Plain-text document sources
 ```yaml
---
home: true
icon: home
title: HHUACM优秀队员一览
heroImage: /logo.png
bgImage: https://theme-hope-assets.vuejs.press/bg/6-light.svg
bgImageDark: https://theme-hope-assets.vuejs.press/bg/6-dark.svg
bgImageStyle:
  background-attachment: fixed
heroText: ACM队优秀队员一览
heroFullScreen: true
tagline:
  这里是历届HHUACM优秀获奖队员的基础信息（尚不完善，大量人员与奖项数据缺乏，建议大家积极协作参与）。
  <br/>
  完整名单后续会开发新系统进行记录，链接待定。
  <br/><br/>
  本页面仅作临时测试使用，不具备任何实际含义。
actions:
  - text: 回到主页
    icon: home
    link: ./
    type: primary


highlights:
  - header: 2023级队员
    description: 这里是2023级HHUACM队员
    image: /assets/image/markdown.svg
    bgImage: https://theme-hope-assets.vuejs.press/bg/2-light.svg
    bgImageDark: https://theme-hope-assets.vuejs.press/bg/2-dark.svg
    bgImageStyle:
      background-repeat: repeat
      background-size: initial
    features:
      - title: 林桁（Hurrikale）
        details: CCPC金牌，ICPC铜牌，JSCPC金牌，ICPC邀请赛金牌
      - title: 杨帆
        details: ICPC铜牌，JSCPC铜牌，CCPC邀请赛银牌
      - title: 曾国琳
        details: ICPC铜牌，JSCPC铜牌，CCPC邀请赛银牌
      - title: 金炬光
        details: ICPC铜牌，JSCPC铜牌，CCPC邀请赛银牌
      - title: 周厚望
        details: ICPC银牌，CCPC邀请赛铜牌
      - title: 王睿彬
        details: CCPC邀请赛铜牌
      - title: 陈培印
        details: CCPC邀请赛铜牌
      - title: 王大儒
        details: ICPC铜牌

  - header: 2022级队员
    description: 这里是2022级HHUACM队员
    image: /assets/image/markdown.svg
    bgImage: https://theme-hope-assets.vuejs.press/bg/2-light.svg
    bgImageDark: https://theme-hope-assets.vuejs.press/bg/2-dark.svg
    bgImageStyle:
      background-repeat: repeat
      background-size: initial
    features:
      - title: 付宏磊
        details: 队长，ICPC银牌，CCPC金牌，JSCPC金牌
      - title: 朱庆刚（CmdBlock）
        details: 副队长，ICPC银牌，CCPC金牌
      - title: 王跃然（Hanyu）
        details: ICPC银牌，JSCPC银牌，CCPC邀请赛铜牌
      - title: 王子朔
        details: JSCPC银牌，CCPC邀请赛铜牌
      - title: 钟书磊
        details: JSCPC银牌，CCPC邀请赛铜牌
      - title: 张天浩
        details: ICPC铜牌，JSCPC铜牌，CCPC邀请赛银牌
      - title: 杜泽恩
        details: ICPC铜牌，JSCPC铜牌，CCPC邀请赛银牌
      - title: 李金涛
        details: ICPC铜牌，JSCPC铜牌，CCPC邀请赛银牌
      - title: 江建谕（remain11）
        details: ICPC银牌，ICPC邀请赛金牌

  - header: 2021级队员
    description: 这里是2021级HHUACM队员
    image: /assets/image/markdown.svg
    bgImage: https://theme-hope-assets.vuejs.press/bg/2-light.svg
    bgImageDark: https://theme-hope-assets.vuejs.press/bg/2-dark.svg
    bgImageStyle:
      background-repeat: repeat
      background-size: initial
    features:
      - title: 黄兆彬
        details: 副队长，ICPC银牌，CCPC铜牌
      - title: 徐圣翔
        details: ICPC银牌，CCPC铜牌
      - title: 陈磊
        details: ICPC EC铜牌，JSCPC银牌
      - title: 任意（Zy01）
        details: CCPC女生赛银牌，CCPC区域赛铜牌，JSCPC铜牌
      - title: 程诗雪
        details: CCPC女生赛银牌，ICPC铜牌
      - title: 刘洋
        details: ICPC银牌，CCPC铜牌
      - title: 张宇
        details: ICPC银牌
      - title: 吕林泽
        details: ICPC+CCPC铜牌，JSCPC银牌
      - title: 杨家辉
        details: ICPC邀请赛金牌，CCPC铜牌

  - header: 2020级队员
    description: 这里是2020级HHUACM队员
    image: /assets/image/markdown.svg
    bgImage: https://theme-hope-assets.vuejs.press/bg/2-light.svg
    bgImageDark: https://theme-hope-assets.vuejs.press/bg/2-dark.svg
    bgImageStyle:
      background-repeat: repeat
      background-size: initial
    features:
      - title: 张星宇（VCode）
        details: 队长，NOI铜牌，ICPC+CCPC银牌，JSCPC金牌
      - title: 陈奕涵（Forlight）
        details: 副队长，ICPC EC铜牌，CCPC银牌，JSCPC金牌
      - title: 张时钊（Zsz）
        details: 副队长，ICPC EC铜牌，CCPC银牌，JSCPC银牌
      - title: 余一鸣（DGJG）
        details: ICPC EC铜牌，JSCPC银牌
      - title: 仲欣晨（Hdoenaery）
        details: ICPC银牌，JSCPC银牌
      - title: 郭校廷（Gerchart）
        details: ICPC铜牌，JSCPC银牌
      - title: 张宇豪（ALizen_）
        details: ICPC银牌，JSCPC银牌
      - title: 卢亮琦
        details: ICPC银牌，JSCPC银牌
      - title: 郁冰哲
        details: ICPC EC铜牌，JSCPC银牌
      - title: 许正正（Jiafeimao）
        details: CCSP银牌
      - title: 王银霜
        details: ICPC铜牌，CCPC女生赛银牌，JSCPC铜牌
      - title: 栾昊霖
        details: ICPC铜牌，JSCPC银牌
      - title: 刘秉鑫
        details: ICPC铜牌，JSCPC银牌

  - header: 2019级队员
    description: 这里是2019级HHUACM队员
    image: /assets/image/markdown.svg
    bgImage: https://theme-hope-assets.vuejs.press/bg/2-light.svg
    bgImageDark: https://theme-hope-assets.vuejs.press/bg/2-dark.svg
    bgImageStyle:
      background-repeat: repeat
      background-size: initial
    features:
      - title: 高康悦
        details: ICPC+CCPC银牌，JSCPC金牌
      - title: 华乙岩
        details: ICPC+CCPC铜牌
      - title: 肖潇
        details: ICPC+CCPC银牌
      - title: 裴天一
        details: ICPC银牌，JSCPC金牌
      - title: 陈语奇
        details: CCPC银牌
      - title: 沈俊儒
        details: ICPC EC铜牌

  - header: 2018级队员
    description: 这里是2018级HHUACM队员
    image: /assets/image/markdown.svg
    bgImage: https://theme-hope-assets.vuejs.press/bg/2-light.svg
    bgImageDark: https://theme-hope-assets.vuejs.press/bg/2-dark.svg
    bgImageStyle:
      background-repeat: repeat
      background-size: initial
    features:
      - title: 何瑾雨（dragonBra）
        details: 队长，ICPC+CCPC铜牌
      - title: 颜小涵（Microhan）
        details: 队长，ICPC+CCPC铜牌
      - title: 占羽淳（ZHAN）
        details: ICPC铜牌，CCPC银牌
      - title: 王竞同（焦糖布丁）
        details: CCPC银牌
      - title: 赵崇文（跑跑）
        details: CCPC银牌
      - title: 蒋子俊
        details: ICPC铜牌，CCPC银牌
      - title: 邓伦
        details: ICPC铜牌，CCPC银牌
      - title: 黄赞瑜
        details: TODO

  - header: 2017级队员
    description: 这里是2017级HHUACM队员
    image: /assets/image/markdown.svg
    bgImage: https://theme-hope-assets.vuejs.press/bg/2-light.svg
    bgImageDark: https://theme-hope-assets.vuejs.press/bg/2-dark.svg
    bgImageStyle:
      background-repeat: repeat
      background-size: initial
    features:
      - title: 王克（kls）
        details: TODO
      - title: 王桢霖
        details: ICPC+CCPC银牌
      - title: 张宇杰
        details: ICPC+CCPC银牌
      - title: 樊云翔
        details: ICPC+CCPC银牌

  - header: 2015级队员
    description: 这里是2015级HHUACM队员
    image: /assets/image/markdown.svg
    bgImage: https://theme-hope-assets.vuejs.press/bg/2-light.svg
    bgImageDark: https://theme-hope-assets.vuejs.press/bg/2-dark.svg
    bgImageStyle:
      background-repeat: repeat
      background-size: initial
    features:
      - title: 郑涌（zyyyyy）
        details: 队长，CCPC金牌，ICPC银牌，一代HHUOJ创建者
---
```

ABOUT THIS TASK
If a line in the records above contains the word "CCPC女生赛银牌", count it, then give the total and nothing else.

ANSWER TO THE EXERCISE
3